SALT LAKE CITY -- When ophthalmologists in Utah first heard about what their colleagues in Amsterdam were doing to the eyeballs, they couldn't believe it.
Tattooing the body or piercing the ears, nose or tongue is one thing, but these ophthalmologists say the latest fad of tattooing eyeballs pushes the envelope too far.
"The eyeball, I suppose, has been sort of the final frontier as far as tattoos are concerned," said Dr. Bhupendra Patel, ophthalmologist at the John A. Moran Eye Center in Salt Lake City.
Young people are having the whites of their eyeballs injected with a dye. A small needle, which is almost the sharpest needle made, pierces a thin membrane, injecting the dye.
Utah ophthalmologists do not mince words on how dangerous they believe this practice is. "It you do it, it is absolutely irreversible. You will never be able to take that away," said Dr. Majid Moshirfar, also an ophthalmologist at the Moran Eye Center.
"There is always the risk of partial or complete penetration into the eyeball," Patel added.
It's risky enough going through that initial membrane to get to the white of the eye, but Patel says if the needle should slip and penetrate the thin white of the eye itself, it could result in serious injury.
"The inflammation caused by the dye would be catastrophic, and I think the loss of vision would be very rapid, and it would be dramatic," Patel said.
Judy Newton is a teacher at Evergreen Junior High School in Salt Lake. She had one of her eyes tattooed, but it was an accident.
While having eyeliner on her lower eyelid permanently highlighted, which is a common practice, the needle slipped in the hands of the technician, injecting dye into the white of Newton's eye.
Since it was just a small spot, Dr. Moshirfar was able to remove it, but the surgery was risky. The dye had penetrated through several layers of tissue.
Newton cannot conceive why anyone would have this done intentionally. "To have a needle coming into the white of your eyeball for the purpose of decorative art, self expression, it is just beyond me to take that kind of risk," she said.
But it's not just dye.
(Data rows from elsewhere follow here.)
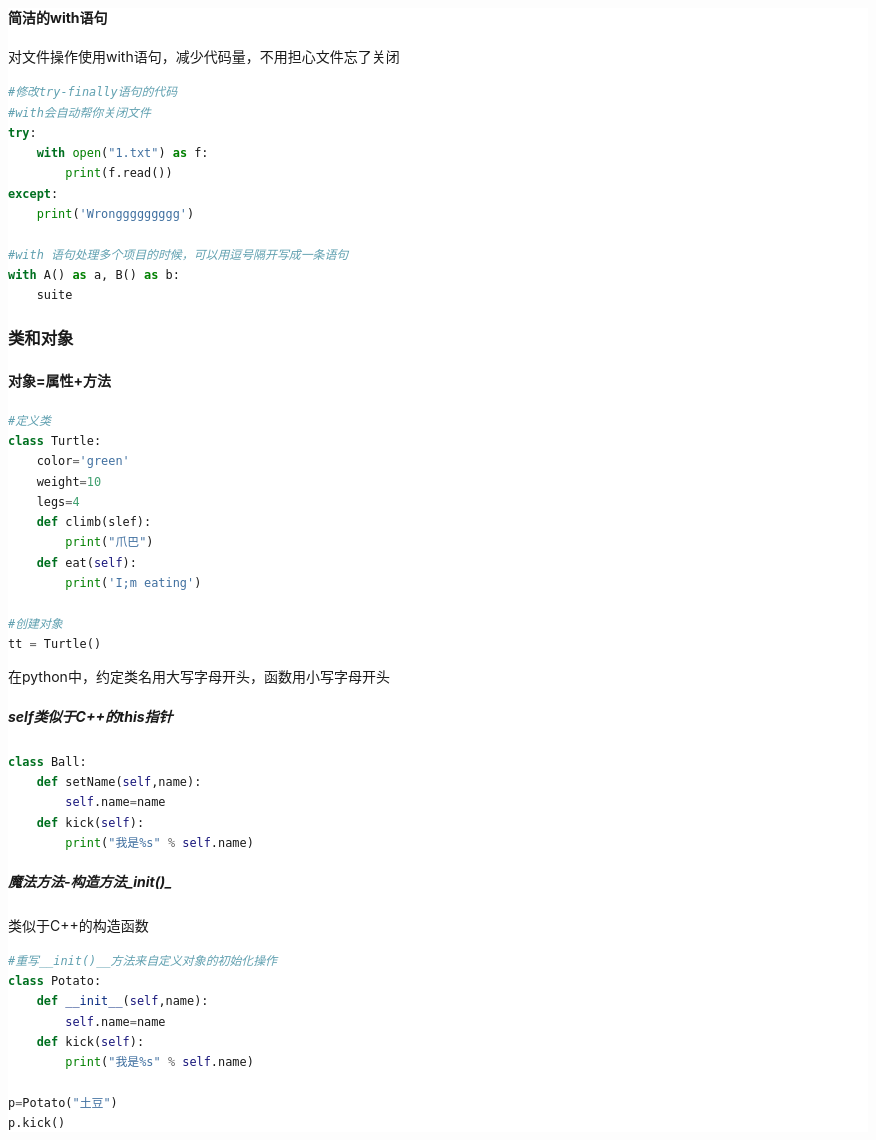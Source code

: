 #### 简洁的with语句

对文件操作使用with语句，减少代码量，不用担心文件忘了关闭

```python
#修改try-finally语句的代码
#with会自动帮你关闭文件
try:
    with open("1.txt") as f:
        print(f.read())
except:
    print('Wronggggggggg')
    
#with 语句处理多个项目的时候，可以用逗号隔开写成一条语句
with A() as a, B() as b:
    suite
```

### 类和对象

#### 对象=属性+方法

```python
#定义类
class Turtle:
    color='green'
    weight=10
    legs=4
    def climb(slef):
        print("爪巴")
    def eat(self):
        print('I;m eating')
        
#创建对象
tt = Turtle()
```

在python中，约定类名用大写字母开头，函数用小写字母开头

##### self类似于C++的this指针

```python
class Ball:
    def setName(self,name):
        self.name=name
    def kick(self):
        print("我是%s" % self.name)
```

##### 魔法方法-构造方法\__init()__

类似于C++的构造函数

```python
#重写__init()__方法来自定义对象的初始化操作
class Potato:
    def __init__(self,name):
        self.name=name
    def kick(self):
        print("我是%s" % self.name)

p=Potato("土豆")
p.kick()
```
Some doctors at the Netherlands Institute for Innovative Ocular Surgery are implanting decorative ornaments into little pockets formed in the white of the eye. Utah ophthalmologists want an end to this practice as well.
"I feel sad and ashamed that we have not taken an active role," Moshifar said.
Surprisingly, tattoo artists don't like it either. Alex Hinton says he wouldn't touch the eyeball with a 10-foot pole. "This is just so much like surgery, and I know that I couldn't be a surgeon. But I'm a very good artist, and so I'm going to stick to what I know," he said.
Incidentally, tattoo artists say what people are doing to their eyes shouldn't even be defined as tattooing.
Utah ophthalmologists would like to see the practice banned here. Some states, moving proactively, have already done just that.